8. The system of claim 5,

wherein the mobile terminal includes a simulator for displaying appearance viewed from outside in a state in which the ball is moving, based on the ball movement data.

9. The system of claim 5,

wherein the mobile terminal includes a unit for causing a cloud server to store the ball movement data via the Internet.

10. A system comprising a ball according to claim 1.

11. A method for monitoring movement of a ball via a mobile terminal, the ball including a first sensor that includes a first multiaxial acceleration sensor housed at a position intended to be a center of gravity of the ball, and a first communication unit for wireless transmission of sensor data detected by the first sensor, the mobile terminal including a second communication unit, the method comprising:

pairing the first communication unit of the ball and the second communication unit of the mobile terminal, and

using, by the mobile terminal, data of the first sensor of the paired ball obtained via the first communication unit and the second communication unit to calculate at least one of acceleration of flight motion, flight distance and displacement amount during flight, concerning the paired ball.

12. The method of claim 11,

wherein the first sensor includes a plurality of second multiaxial acceleration sensors arranged adjacent to the first multiaxial acceleration sensor, and

wherein the calculating includes using data of at least one of the plurality of the multiaxial acceleration sensors included in the first sensor to cancel an acceleration component caused by spinning of the paired ball.

13. The method of claim 11, further comprising

using at least one of the acceleration, the flight distance and the displacement amount to determine a pitch type of the paired balls.

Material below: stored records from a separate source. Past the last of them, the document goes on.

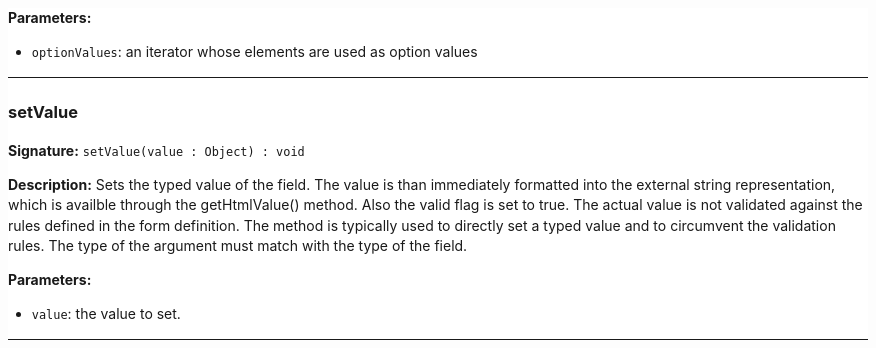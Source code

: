**Parameters:**

- `optionValues`: an iterator whose elements are used as option values

---

### setValue

**Signature:** `setValue(value : Object) : void`

**Description:** Sets the typed value of the field. The value is than immediately formatted into the external string representation, which is availble through the getHtmlValue() method. Also the valid flag is set to true. The actual value is not validated against the rules defined in the form definition. The method is typically used to directly set a typed value and to circumvent the validation rules. The type of the argument must match with the type of the field.

**Parameters:**

- `value`: the value to set.

---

14. A program to be downloaded into a mobile terminal including a second communication unit to be paired with a first communication unit of a ball having a first sensor incorporated therein and including a multiaxial acceleration sensor and the first communication unit incorporated therein for wireless transmission of sensor data detected by the first sensor,

the program comprising instructions that cause the mobile terminal to function as a unit for using data of the first sensor of the paired ball obtained via the first communication unit and the second communication unit to calculate at least one of acceleration of flight motion, flight distance and displacement amount during flight, concerning the paired ball.